To get started, you don’t need an account, and you can sync your notes between devices using whatever service you like: Dropbox, OneDrive, or the open-source Nextcloud are all supported, and you can set end-to-end encryption if you don’t want third-party services to have access to your notes.
The software has a classic note-taking layout, with notebooks and notes sorted in the left column. You can also use tags to organise your notes, and the web clipper to clip articles from the internet. The main editor is in Markdown, but if you’re not comfortable with it, you can use a rich text editor instead. You can also utilise an external app to open notes, so if you have a favourite Markdown editor, you can use that instead.
It also includes a slew of new features, such as code highlighting, folding, disk-based text editing, theming, retina display support, spell checking, drag-and-drop editing, and block mode editing, to name a few.
UltraEdit can be purchased in conjunction with other Ultra products such as UltraCompare, UltraEdit Suite, UltraFinder, and IDM All Access. Different bundles offer different features. UltraCompare, for example, allows you to see the history of all your projects and documents and compare them at any point in time.

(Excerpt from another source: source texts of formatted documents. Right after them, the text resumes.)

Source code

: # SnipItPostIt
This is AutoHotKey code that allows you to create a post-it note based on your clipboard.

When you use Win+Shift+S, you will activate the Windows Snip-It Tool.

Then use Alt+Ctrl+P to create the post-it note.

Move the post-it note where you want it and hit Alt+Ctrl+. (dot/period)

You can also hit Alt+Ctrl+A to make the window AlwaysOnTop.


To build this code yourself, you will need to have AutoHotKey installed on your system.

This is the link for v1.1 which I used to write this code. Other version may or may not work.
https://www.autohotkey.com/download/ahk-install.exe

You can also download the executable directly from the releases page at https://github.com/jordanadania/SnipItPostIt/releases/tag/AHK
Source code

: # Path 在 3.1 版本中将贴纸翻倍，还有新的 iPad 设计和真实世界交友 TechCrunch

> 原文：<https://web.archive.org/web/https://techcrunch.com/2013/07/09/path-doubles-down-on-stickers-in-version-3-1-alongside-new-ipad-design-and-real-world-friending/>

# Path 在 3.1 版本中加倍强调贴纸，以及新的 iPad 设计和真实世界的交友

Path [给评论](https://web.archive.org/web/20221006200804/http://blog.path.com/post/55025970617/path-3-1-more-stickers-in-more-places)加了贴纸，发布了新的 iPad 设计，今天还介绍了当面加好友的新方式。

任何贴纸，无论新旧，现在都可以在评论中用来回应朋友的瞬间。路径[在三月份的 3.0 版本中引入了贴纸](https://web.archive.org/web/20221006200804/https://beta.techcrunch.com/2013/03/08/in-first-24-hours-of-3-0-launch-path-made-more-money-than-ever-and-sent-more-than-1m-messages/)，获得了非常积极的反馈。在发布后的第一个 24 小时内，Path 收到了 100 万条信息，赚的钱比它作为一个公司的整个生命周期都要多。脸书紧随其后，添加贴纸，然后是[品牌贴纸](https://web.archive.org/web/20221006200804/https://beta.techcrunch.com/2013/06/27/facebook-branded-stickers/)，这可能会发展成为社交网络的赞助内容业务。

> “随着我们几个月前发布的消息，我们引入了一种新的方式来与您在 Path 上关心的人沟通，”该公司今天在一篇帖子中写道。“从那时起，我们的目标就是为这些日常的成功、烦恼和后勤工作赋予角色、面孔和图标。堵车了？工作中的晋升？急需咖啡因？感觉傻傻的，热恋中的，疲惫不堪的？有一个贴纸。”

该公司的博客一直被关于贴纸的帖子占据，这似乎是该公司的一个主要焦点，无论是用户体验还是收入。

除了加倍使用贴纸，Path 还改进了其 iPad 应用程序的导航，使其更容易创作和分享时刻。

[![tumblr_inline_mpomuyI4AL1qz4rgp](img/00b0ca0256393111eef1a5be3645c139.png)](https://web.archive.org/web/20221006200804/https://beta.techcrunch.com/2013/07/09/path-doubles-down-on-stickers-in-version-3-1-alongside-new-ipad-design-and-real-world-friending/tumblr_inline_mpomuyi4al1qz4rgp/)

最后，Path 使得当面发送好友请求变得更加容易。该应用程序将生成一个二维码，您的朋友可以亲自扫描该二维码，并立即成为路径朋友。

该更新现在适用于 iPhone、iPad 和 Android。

Our list of the top Best Notepad For MacBook is now complete. As you may be aware, there is no such thing as a perfect software for everyone. That is why I recommend that you try a few of them to discover which one best suits your requirements. It will be simple for you to try and choose the perfect one for you because most of the paid ones also provide a free trial period.
You don’t want to waste money or time on a text editor just to discover that it isn’t the right one. Try them out and let us know which one is your favourite.